I’m the type of reader who doesn’t often read reviews of books that I want to read. I read all kinds of reviews of books that I’ve never even heard of, but if the book is on my list I wait until after I’ve finished it to read any reviews. This nearly killed me a few months back when I was reading Philip Roth’s Indignation and saw that David Gates had written a review of it for the NY Times.
The same can be said for Jim Harrison’s The English Major. Even though I’d never heard of the book the minute I read the subhead on a LA Times review from October I knew I had to read it. The subhead said this:
A failed marriage sends a middle-aged English teacher off in search of something better — a wide-open highway, a cabin with 40 acres and making love to a waitress who smells like food.

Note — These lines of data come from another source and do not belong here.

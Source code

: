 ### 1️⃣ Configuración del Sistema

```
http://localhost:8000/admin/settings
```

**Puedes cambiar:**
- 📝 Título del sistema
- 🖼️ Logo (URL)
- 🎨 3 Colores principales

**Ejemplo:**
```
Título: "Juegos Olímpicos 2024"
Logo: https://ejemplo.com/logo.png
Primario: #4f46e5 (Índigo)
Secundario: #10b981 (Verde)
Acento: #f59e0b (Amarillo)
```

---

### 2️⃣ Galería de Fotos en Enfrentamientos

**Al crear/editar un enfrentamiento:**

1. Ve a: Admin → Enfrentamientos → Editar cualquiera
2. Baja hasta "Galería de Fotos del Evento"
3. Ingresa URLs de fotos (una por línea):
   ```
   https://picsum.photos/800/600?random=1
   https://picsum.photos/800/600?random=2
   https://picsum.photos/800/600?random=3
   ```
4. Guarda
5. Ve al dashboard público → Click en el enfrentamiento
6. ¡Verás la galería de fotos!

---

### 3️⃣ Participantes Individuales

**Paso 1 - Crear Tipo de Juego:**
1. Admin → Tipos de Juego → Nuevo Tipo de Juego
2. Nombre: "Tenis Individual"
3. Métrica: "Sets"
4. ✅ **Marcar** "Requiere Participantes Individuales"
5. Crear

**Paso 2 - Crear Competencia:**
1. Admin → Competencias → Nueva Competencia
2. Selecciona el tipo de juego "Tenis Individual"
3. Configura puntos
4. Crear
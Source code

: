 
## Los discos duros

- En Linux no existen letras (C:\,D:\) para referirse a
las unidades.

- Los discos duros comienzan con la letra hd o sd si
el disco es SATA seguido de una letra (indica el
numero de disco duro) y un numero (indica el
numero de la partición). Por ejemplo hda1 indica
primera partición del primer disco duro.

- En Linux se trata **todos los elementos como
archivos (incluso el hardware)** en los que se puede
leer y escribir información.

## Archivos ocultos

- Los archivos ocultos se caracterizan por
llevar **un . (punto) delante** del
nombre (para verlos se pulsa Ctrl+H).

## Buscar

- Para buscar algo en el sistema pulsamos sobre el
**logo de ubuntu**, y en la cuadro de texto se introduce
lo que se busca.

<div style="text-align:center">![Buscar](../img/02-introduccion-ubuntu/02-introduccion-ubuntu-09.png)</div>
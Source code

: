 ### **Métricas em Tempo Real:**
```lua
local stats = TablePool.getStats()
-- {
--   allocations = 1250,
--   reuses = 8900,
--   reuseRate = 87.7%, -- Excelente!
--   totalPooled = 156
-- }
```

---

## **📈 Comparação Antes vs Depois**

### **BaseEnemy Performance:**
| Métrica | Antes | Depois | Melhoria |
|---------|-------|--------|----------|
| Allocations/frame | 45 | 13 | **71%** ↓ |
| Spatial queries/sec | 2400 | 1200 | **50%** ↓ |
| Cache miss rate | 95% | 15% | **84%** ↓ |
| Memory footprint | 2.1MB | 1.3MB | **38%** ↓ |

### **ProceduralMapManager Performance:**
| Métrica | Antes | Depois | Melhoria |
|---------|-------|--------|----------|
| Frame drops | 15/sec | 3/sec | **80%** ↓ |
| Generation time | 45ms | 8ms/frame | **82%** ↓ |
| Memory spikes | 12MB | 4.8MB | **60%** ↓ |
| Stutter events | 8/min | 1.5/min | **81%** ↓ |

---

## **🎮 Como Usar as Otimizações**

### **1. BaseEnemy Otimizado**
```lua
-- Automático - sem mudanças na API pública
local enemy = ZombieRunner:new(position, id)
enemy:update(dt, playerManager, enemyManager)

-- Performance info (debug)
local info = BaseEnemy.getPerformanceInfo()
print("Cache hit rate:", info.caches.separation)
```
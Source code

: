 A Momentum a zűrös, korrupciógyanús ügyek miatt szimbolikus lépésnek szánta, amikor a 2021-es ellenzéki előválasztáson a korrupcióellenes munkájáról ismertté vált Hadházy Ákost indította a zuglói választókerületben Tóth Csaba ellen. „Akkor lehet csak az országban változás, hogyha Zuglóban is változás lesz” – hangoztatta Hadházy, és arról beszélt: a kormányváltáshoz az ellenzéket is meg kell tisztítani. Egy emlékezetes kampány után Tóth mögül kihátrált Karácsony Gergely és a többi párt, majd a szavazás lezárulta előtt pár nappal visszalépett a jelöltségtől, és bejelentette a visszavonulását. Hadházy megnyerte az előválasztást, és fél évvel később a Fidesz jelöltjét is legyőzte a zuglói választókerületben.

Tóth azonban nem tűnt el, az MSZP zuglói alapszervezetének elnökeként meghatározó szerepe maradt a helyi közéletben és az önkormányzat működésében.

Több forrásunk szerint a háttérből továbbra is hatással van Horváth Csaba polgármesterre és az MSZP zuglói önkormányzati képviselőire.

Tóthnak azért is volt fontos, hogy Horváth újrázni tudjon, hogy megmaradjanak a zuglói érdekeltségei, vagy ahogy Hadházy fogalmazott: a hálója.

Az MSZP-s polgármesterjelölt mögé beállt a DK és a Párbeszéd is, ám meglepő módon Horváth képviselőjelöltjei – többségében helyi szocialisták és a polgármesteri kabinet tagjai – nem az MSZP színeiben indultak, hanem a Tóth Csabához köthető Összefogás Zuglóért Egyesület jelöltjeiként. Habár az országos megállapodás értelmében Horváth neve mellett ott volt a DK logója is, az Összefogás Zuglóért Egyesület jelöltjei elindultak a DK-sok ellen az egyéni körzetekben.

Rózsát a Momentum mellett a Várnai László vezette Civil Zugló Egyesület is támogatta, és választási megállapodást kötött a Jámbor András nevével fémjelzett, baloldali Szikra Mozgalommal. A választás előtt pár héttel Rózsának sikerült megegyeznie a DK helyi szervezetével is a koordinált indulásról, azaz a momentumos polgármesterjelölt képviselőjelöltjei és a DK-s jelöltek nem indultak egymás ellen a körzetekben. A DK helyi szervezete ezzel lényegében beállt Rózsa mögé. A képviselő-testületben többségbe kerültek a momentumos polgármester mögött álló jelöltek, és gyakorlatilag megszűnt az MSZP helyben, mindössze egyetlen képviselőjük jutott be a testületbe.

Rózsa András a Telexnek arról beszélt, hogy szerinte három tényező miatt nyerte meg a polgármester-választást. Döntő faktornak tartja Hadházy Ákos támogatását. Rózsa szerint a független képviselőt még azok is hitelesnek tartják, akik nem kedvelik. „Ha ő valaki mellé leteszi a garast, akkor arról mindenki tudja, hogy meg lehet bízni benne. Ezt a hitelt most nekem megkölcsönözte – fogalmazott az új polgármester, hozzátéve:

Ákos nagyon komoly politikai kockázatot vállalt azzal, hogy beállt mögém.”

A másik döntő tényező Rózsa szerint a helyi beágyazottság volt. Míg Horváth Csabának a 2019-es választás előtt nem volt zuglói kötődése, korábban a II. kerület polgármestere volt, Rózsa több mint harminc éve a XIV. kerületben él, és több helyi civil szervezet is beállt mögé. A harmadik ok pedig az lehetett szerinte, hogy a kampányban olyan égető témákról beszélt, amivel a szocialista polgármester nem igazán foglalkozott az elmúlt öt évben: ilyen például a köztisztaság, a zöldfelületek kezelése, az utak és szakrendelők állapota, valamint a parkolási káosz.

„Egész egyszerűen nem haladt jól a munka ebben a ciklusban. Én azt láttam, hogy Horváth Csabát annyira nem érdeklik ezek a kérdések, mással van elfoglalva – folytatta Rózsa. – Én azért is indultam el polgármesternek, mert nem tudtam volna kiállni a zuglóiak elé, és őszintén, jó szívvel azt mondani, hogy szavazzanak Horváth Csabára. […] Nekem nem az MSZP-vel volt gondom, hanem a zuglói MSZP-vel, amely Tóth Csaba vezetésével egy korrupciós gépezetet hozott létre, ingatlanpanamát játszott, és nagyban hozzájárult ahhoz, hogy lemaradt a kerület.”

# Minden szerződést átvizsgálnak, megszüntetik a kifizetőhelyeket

The English Major has the kind of charm that only men over 55 who are a bit in their cups have. It’s a little rambling and full of stuff that you would never have asked about but still want to know.
This is a story about 60something Cliff who gave up a career as a high school English teacher to work on his wife’s Michigan cherry farm. After many, many decades of marriage Vivian, Cliff’s wife, decides to leave him for her high school sweetheart (during her high school reunion Viv goes for a walk with this sweetheart and returns with grass stains on her knees). Because of the divorce she sells the farm and splits the money with her mom and her son, leaving Cliff with a small nest egg to retire on.
Instead of moseying off to some senior high rise or something, Cliff packs up his car and heads off on a cross-country road trip. He decides he’s going to visit all 48 states (he’s afraid of flying, and I can’t remember if that dismisses Alaska or just Hawaii), starting by visiting his grown son who lives in San Francisco. On his way to Montana, Cliff hooks up with a former student of his a forty-three-year-old housewife named Marybelle. And I mean hook up in all senses of the phrase.
Cliff’s randiness brings a lot of the book’s humor. At times he seems to think and act like a seventeen-year-old which is both annoying and charming, like it is in teenage boys. While it seems that Cliff hit the hootchymama jackpot Marybelle proves to be more annoyance than godsend, and we spend a lot of time watching Cliff not deal very well with her while simultaneously mourning the love of his life (Lola, his dog, not Vivian) and the end of his marriage.
This isn’t a tender tribute to growing old gracefully or a misty-colored reflection on a life lived. Hell no, Cliff’s still got a lot in him and is wrestling with the same kinds of things we all do (did I make the right choice, what’s it all mean, how can I leave my mark on this world, when am I ever gonna get laid?). But since Cliff is coming at it from the perspective of a 60-year-old man it’s much more entertaining than your usual 20-30something angst bullshit.